#### [Assignment]
Could you filter the data below down to the lines that hold the word "left"?

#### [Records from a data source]
────

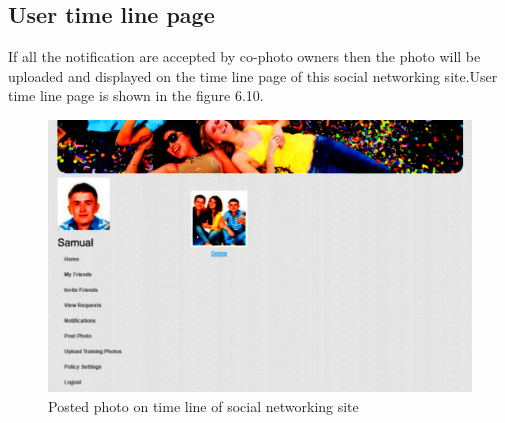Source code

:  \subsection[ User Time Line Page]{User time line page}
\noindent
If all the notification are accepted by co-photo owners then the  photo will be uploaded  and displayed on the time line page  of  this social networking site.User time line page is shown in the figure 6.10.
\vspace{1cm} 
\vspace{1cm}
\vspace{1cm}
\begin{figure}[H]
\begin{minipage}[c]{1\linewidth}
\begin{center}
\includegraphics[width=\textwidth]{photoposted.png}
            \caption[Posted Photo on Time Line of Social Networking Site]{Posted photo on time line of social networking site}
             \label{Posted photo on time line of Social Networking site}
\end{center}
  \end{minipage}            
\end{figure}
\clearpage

────

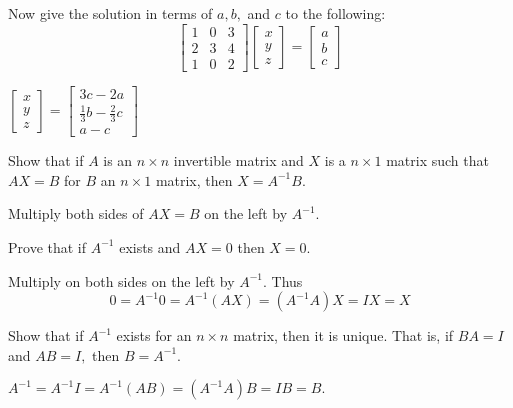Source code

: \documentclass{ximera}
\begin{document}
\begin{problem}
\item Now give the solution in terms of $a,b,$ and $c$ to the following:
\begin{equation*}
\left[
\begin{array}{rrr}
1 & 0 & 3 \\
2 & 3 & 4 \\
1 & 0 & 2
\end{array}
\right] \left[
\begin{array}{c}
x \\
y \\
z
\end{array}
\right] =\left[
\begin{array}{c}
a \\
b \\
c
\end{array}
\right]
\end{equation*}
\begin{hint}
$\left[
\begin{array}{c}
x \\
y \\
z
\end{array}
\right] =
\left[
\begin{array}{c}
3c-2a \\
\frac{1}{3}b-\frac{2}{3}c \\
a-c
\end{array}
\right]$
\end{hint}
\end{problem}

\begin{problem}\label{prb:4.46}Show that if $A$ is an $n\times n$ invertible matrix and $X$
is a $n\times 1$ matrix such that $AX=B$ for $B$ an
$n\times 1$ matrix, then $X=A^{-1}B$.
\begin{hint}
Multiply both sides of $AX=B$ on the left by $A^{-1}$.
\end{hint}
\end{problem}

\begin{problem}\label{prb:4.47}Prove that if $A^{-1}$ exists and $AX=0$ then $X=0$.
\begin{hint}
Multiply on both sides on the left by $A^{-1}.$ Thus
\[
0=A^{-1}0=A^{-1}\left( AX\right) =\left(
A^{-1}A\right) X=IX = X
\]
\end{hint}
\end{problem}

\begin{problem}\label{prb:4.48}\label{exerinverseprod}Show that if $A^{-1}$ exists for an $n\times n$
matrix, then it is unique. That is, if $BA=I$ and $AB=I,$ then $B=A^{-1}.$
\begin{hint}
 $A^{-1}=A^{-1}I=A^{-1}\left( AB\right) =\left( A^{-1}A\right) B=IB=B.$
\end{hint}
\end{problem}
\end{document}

────

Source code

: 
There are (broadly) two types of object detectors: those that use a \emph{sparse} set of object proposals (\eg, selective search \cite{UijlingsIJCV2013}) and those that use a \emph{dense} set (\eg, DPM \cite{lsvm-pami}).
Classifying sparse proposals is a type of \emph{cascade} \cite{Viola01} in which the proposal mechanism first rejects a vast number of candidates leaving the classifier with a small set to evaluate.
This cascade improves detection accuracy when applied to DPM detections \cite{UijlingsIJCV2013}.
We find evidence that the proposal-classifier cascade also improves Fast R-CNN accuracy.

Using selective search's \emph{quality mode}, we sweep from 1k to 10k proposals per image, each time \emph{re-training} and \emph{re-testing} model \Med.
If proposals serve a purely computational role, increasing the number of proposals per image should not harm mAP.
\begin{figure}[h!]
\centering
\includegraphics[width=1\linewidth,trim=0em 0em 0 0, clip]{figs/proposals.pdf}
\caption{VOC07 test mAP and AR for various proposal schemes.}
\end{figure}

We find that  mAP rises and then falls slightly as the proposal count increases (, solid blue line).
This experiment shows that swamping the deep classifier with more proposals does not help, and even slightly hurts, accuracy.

────

#### [Result below]
\left[
\right] \left[
\right] =\left[
$\left[
\left[
Multiply both sides of $AX=B$ on the left by $A^{-1}$.
Multiply on both sides on the left by $A^{-1}.$ Thus
0=A^{-1}0=A^{-1}\left( AX\right) =\left(
 $A^{-1}=A^{-1}I=A^{-1}\left( AB\right) =\left( A^{-1}A\right) B=IB=B.$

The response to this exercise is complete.